„Jedes von uns gerettete Teil verhindert wohlmöglich, dass irgendwo unnötigerweise ein neues Möbelstück bei einem Billiganbieter gekauft wird“. Die Schwestern Lena und Mari von Mill Living zeigen durch ihre einzigartigen Kombinationen aus alten und neuen Möbelstücken, dass Nachhaltigkeit ziemlich stylisch und modern sein kann. Wir haben mit den sympathischen Kölnerinnen gesprochen und mehr über ihr besonderes Konzept herausgefunden.

 

Ihr seid Schwestern – wie seid ihr auf die Idee gekommen, zusammen einen Store für Vintage-Möbel und Wohnaccessoires zu eröffnen?

 

Lena: Wir haben nie geplant zusammen ein Geschäft zu eröffnen. Die Idee hat sich über die Jahre entwickelt. Wir haben uns schon immer sehr gut verstanden und haben immer viel gemeinsam unternommen. Die Überlegung etwas zusammen zu kreieren war auch immer da, aber wir wussten zu Anfang noch nicht, was aus uns werden könnte. Das hat sich eher durch verschiedene Zufälle und Ereignisse so ergeben.

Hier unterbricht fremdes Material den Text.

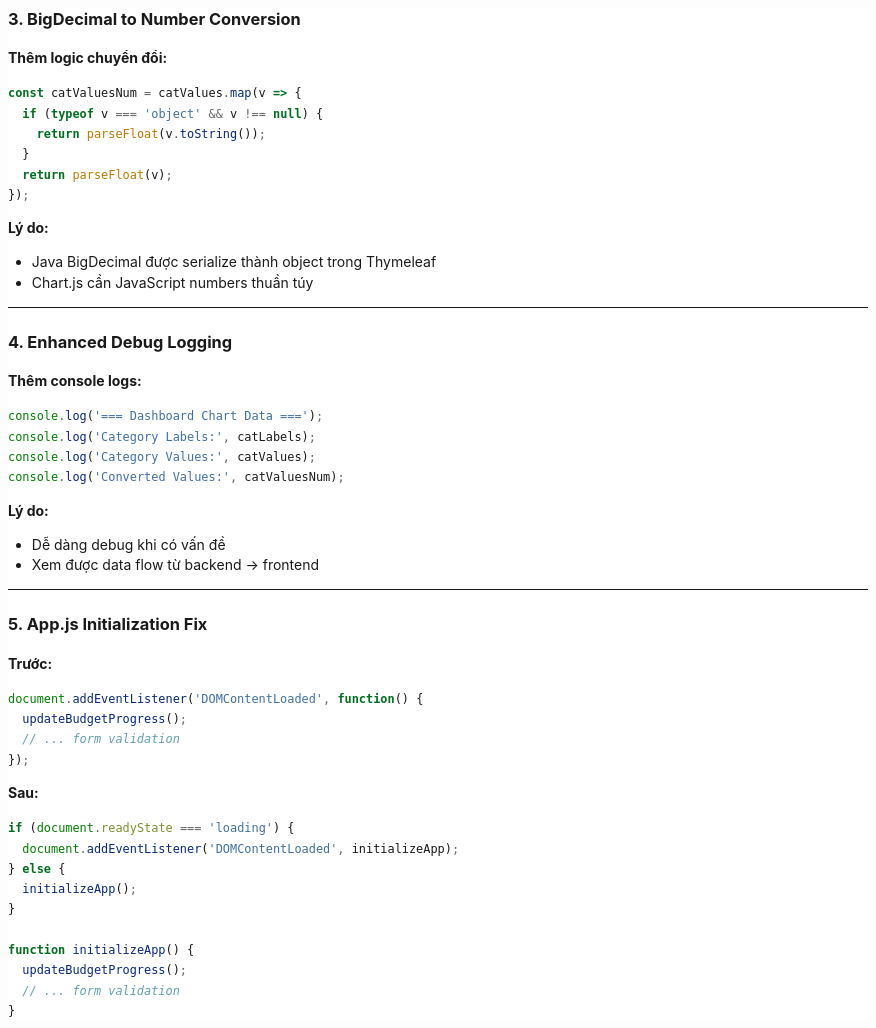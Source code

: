 
### 3. **BigDecimal to Number Conversion**

**Thêm logic chuyển đổi:**
```javascript
const catValuesNum = catValues.map(v => {
  if (typeof v === 'object' && v !== null) {
    return parseFloat(v.toString());
  }
  return parseFloat(v);
});
```

**Lý do:**
- Java BigDecimal được serialize thành object trong Thymeleaf
- Chart.js cần JavaScript numbers thuần túy

---

### 4. **Enhanced Debug Logging**

**Thêm console logs:**
```javascript
console.log('=== Dashboard Chart Data ===');
console.log('Category Labels:', catLabels);
console.log('Category Values:', catValues);
console.log('Converted Values:', catValuesNum);
```

**Lý do:**
- Dễ dàng debug khi có vấn đề
- Xem được data flow từ backend → frontend

---

### 5. **App.js Initialization Fix**

**Trước:**
```javascript
document.addEventListener('DOMContentLoaded', function() {
  updateBudgetProgress();
  // ... form validation
});
```

**Sau:**
```javascript
if (document.readyState === 'loading') {
  document.addEventListener('DOMContentLoaded', initializeApp);
} else {
  initializeApp();
}

function initializeApp() {
  updateBudgetProgress();
  // ... form validation
}
```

Mari: Wir wollten schon immer zusammen arbeiten, weil wir wussten, dass wir uns so gut ergänzen und gemeinsam so ein starkes Team abgeben.

Lena: Ja, wir sind schon in jungen Jahren immer zusammen auf Flohmärkte stöbern gegangen und haben nach einzigartigen Schätzen gesucht. Außerdem hatten wir beide schon immer eine große Leidenschaft für Vintage-Taschen. Das führte dann dazu, dass es viel zu viele wurden und wir anfingen uns von ihnen zu trennen und sie online weiterverkauft haben. Durch einen Zufall haben wir dann auch irgendwann mal probiert ein Möbelstück zu verkaufen. Da ist uns dann aufgefallen, dass uns der Onlineshop mit Möbeln mehr Spaß macht und unsere Idee die alten Schmuckstücke zu verkaufen kam auch von Anfang an sehr gut an. Wir haben dann immer mehr und mehr Möbel und weniger Taschen online verkauft. Irgendwann haben wir uns dann in dem Laden hier niedergelassen, immer noch primär um Möbel online zu verkaufen. Daraus hat sich dann aber neben dem Onlineshop ein Laden zum stöbern und entdecken unserer Möbel entwickelt, den wir mit Liebe zu Detail immer wieder neu kreativ gestalten und umbauen.

 

Was ist das Schöne an einem solchen Familienprojekt? Gibt es auch Herausforderungen?

 

Lena: Das Beste daran mit seiner Schwester zusammen zu arbeiten ist ohne Zweifel, dass man sich blind vertraut. Wir müssen uns keine Gedanken um Vertrauensfragen machen. Wir streiten uns durch die gemeinsame Arbeit auch nicht mehr, wie viele vielleicht vermuten würden. Klar, zwischendurch haben wir mal ganz alltägliche Meinungsdifferenzen, so wie das unter den meisten Geschwistern auch üblich ist.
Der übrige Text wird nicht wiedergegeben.